Your task :: Would you count how many lines of the material below hold the string "textbf"? Give only the number.

Data for processing ::
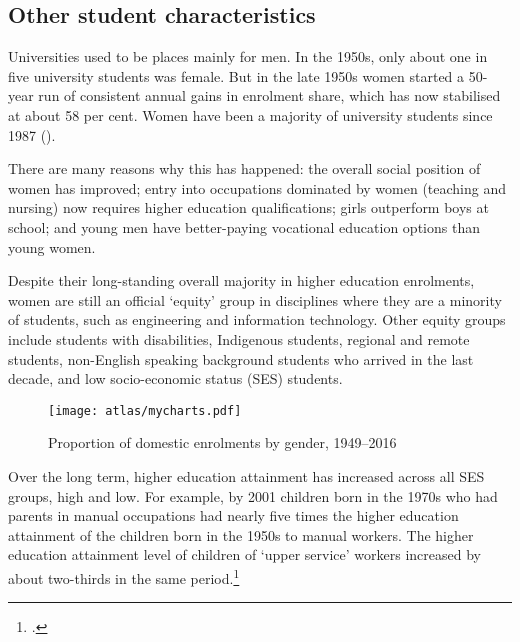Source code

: \documentclass{grattan}
\begin{document}
%
\subsection{Other student characteristics }\label{subsec:other-student-characteristics}

Universities used to be places mainly for men. In the 1950s, only about one in five university students was female. But in the late 1950s women started a 50-year run of consistent annual gains in enrolment share, which has now stabilised at about 58 per cent. Women have been a majority of university students since 1987 ().

There are many reasons why this has happened: the overall social position of women has improved; entry into occupations dominated by women (teaching and nursing) now requires higher education qualifications; girls outperform boys at school; and young men have better-paying vocational education options than young women.

Despite their long-standing overall majority in higher education enrolments, women are still an official `equity' group in disciplines where they are a minority of students, such as engineering and information technology. Other equity groups include students with disabilities, Indigenous students, regional and remote students, non-English speaking background students who arrived in the last decade, and low socio-economic status (SES) students.


    \begin{figure} %
    \caption{Proportion of domestic enrolments by gender, 1949--2016}\label{fig:proportion-of-domestic-enrolments-by-gender-19492016}
    \texttt{[image: atlas/mycharts.pdf]}
    \end{figure}

Over the long term, higher education attainment has increased across all SES groups, high and low. For example, by 2001 children born in the 1970s who had parents in manual occupations had nearly five times the higher education attainment of the children born in the 1950s to manual workers. The higher education attainment level of children of `upper service' workers increased by about two-thirds in the same period.\footcite[][]{Marks2007australiachanges}
\end{document}
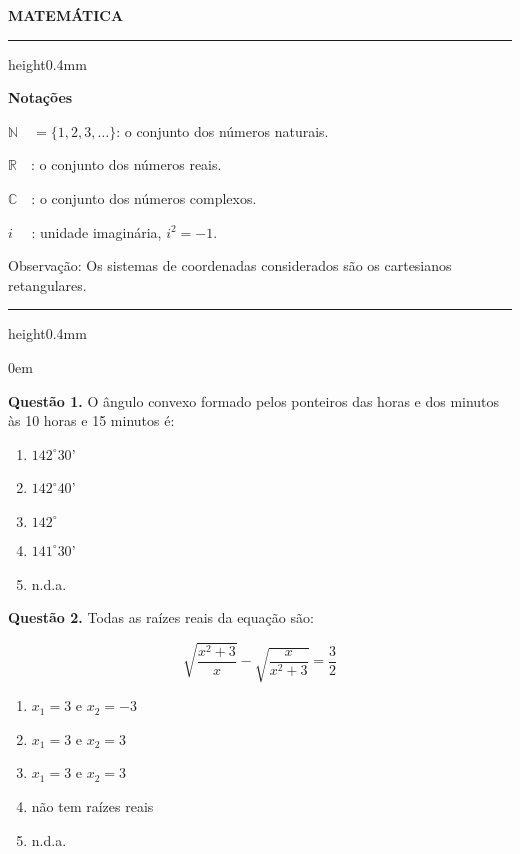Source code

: \documentclass[11pt]{article}
\newcommand*\varhrulefill[1][0.4pt]{\leavevmode\leaders\hrule height#1\hfill\kern0pt}
\begin{document}
\begin{center}
    \textbf{MATEMÁTICA}
\end{center}

\noindent\varhrulefill[0.4mm]

\vspace{6pt}

\noindent \textbf{Notações}

\vspace{6pt}

$\mathbb{N}\quad = \{ 1,2,3, \dots \}$: o conjunto dos números naturais.

$\mathbb{R}\quad$: o conjunto dos números reais.

$\mathbb{C}\quad$: o conjunto dos números complexos.

$i \, \, \quad$: unidade imaginária, $i^2 = -1$.

\vspace{6pt}

\noindent Observação: Os sistemas de coordenadas considerados são os cartesianos retangulares.

\noindent\varhrulefill[0.4mm]

\vspace{6pt}

\parindent0em

\textbf{Questão 1.} O ângulo convexo formado pelos ponteiros das horas e dos minutos às 10 horas e 15 minutos é: 

\begin{multicols}{5}
    \begin{enumerate}[\bf A (\quad)]
        \item $142^{\circ}30$' 
        \item $142^{\circ}40$’
        \item $142^{\circ}$
        \item $141^{\circ}30$’
        \item n.d.a.
    \end{enumerate}
\end{multicols}

\textbf{Questão 2.} Todas as raízes reais da equação são:

$$
\sqrt{\dfrac{x^2 + 3}{x}} - \sqrt{\dfrac{x}{x^2 + 3}} = \dfrac{3}{2}
$$

\begin{enumerate}[\bf A (\quad)]
    \item $x_1 = 3$ e $x_2 = -3$
    \item $x_1 = 3$ e $x_2 = 3$
    \item $x_1 = 3$ e $x_2 = 3$
    \item não tem raízes reais
    \item n.d.a.
\end{enumerate}
\end{document}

Response for this exercise :: 4